While much of Daugherty’s criminal career happened in neighboring Oklahoma, by 1917, it was rumored he had played a role in a series of robberies in Missouri, including a bank job in the small town of Fairview, in neighboring Newton County.  In 1917, Joplin police detectives William F. Gibson and Charles McManamy sought him for robberies in Oronogo and Wheaton, Missouri.  Their investigation led them to a farmer who, after an hour of intense interrogation, finally confessed the location of Daugherty’s safe house.  The hesitation had not been out of loyalty, but for fear that the outlaw would seek vengeance for the betrayal of his location.

Possibly out of doubt of their informant’s confession, or perhaps for lack of a better plan, the Joplin detectives simply knocked on the door of the house in which Daugherty was reportedly inside.  It may have come as shock when the outlaw opened the door himself, but if the men were surprised, the moment quickly passed as both lawmen charged into the house to arrest Daugherty.  Daugherty stumbled back into the house, while McManamy and Gibson rushed after him, and the three found themselves caught in a moment of hesitation focused around a revolver that lay on a nearby table.  All three men lunged for the weapon, and had Daugherty been the quicker, the stories of Detective Gibson and McManamy might have ended that day.

Gibson reached the pistol first.  Daugherty, who seemed to have known the detective, reportedly said, ” I’m glad you got it, Billy.  If I had beat you to it, I would have had to kill you.”  And so, the Barry County native was returned to prison courtesy of the Joplin Police Department and sentenced to 8 years.  Daugherty, despite being a former member of the Wild Bunch with a string of robberies to his name, was released early on good behavior.  If Daugherty had served his entire prison term, it is entirely possible that the events of August 16, 1924, might have never happened.

Roy Daugherty in the prime of his life.     Roy Daugherty in the prime of his life. Via Wikipedia.

Roy Daugherty in the prime of his life.
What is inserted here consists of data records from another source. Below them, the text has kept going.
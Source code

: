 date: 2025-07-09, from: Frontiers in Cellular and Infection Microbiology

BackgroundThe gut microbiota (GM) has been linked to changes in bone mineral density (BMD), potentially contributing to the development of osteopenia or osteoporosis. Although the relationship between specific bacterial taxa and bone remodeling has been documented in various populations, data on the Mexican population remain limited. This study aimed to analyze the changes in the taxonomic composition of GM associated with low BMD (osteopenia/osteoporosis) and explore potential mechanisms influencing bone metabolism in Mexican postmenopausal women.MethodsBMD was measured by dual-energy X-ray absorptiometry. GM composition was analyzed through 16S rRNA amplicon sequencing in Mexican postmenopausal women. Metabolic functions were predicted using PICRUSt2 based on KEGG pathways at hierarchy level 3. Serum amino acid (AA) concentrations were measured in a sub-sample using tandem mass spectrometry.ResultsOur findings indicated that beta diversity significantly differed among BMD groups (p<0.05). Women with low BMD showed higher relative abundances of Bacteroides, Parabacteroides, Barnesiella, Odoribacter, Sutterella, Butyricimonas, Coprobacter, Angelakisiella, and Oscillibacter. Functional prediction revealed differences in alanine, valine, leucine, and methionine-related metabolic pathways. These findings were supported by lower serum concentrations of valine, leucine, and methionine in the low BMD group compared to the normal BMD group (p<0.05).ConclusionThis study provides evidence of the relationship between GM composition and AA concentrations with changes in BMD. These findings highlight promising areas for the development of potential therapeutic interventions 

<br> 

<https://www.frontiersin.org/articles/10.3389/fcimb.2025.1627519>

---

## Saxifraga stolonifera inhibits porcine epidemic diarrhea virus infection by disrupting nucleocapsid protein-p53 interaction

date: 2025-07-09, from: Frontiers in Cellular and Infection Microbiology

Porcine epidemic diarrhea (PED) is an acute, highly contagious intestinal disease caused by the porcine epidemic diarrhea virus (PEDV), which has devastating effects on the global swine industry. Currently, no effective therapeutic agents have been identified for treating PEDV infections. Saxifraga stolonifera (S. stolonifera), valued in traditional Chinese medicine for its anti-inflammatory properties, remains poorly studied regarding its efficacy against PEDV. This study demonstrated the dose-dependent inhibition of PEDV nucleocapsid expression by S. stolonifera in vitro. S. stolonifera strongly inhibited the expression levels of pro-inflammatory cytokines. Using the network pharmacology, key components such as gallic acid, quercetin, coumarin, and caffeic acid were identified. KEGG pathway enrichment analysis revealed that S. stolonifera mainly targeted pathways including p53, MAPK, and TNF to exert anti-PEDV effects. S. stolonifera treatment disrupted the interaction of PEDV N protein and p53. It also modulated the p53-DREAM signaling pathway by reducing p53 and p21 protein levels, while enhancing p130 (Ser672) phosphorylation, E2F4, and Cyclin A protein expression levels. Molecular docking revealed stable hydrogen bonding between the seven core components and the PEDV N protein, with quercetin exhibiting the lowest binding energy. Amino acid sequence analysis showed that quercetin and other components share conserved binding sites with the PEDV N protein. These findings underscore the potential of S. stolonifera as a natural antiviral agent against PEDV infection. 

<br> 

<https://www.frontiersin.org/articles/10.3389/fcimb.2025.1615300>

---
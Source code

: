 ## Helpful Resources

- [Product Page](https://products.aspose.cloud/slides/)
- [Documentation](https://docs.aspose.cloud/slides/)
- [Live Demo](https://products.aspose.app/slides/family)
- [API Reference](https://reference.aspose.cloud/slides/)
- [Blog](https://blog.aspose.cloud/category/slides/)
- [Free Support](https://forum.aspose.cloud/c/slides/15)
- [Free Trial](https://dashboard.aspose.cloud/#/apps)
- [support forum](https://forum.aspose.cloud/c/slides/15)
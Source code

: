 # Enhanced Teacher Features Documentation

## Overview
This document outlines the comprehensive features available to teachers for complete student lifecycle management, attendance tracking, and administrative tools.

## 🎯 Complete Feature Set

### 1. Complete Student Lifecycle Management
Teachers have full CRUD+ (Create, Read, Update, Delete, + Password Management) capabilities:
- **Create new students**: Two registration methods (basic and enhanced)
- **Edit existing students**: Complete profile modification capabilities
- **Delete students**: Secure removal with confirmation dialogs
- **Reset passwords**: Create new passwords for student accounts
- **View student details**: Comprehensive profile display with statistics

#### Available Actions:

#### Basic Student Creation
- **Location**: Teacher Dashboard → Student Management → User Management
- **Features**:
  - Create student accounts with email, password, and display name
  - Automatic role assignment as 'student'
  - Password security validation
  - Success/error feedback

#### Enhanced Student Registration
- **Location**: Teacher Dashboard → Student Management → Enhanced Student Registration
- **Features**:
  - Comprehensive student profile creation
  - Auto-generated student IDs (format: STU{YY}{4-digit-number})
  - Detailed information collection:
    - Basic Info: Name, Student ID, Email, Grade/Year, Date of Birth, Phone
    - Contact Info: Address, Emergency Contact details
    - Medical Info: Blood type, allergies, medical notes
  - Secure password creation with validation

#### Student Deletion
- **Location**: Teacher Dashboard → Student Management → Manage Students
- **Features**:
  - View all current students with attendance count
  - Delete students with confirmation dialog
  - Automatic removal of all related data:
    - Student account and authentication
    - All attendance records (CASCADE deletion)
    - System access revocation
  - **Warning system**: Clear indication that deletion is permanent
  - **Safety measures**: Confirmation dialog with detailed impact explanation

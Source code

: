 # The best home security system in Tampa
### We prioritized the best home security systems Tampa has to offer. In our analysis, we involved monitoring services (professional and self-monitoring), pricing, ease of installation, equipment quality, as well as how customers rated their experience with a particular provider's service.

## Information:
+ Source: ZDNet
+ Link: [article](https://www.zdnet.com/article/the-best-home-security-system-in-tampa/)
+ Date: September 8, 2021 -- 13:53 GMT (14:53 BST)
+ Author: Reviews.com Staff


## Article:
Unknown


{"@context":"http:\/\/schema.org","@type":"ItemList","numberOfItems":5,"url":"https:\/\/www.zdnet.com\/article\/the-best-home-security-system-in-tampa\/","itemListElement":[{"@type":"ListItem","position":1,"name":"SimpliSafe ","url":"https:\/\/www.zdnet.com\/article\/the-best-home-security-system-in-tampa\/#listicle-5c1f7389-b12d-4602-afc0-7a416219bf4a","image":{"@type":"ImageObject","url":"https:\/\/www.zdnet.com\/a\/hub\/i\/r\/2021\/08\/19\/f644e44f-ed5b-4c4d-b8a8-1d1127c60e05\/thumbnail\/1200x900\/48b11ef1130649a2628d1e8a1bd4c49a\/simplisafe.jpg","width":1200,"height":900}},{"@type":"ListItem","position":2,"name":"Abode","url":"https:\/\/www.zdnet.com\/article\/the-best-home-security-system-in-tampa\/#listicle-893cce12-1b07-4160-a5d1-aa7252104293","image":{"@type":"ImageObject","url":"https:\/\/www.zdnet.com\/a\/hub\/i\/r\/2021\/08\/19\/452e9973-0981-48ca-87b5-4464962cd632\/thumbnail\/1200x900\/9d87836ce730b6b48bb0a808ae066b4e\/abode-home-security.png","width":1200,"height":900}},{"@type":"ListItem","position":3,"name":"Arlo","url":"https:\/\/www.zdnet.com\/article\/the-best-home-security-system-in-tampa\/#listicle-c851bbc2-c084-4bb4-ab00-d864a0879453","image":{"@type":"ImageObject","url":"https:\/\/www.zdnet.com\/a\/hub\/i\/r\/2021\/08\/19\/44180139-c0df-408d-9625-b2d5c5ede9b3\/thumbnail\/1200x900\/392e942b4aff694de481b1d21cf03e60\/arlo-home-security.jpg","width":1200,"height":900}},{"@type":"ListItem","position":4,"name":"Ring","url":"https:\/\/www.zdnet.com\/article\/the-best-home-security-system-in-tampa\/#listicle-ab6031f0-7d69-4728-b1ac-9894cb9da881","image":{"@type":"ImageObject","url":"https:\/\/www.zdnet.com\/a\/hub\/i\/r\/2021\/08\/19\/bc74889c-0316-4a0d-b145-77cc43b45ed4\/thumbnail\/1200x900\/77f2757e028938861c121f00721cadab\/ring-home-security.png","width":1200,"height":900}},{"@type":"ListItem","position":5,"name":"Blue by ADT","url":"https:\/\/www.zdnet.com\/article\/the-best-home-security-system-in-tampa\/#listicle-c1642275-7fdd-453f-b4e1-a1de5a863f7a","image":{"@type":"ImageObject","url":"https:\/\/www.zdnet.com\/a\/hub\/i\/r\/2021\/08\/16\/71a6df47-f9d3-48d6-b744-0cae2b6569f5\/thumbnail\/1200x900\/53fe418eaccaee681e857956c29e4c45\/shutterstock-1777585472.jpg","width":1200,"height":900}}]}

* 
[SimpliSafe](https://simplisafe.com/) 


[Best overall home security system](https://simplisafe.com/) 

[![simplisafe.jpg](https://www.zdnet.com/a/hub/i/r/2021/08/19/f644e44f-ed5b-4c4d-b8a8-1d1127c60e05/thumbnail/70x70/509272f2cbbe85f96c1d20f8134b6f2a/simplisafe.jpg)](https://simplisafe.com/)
Via Wikipedia.

Some things had changed since 1917.  Joplin detective, William Gibson, had been promoted to Chief of the Joplin Detectives.  Likewise, some things had not changed, such as Roy Daugherty’s penchant for robberies.  This time it was a bank in Asbury, a town on the Kansas — Missouri line, just northwest of Joplin.  The Joplin police sought out the 54 year old outlaw, and were tipped off to his location on a hot Saturday afternoon.  Once more, William Gibson set out to arrest Daugherty, accompanied by fellow detectives Len Van Deventer, Tom DeGraff, and Jess Laster.  Chief of Police Verna P. Hine also joined the detectives.

Word was that Daugherty was in the home of a Joplin local known as “Red” Snow at 1420 W. Ninth Street.  The plan was simple.  Two cars, one with Gibson and Van Deventer, the other with DeGraff, Laster, and Hine, would speed to a stop in front of the home and the men would rush the house.  Afterward, Detective Chief Gibson reflected on his thoughts as the lawmen left to capture Daugherty:

“I knew there would be trouble when we left the station to get Daugherty.  I knew we were after a man who had shot first in eighteen fatal encounters and I expected no surrender.  Daugherty would die with his boots on and I believed that someone else would unlace them tonight.”

As the police neared their destination, the car in which Police Chief Hine was riding in veered off a block early.  At that point, Gibson believed that Hine had elected to stay out of the capture, a claim that Hine later denied.  When Gibson arrived, he headed for the rear of the house, convinced that Daugherty would try to escape out the back.  Gibson described what happened next to a reporter:

“I saw him [Daugherty] through a window as I ran toward the back door to cut off his escape, and I knew then he knew that it was to a finish.  He ran crouched, to present as small a target as possible, his gun clutched in both hands before him.  I reached the porch in the rear of the house and met him at the door.”

At that point, Daugherty opened fire point-blank on Gibson.  Gibson later was at a loss as to how he was not hit by the outlaw’s fire, especially after he discovered a bullet hole in his hat. Gibson sought cover behind a nearby bush and returned fire.  Three of his bullets hit their intended target. Daugherty was hit in his left wrist, his right side above the kidney, and was grazed on the side of his head above an ear.  Sufficiently discouraged from escape out the back door, Daugherty headed for the front.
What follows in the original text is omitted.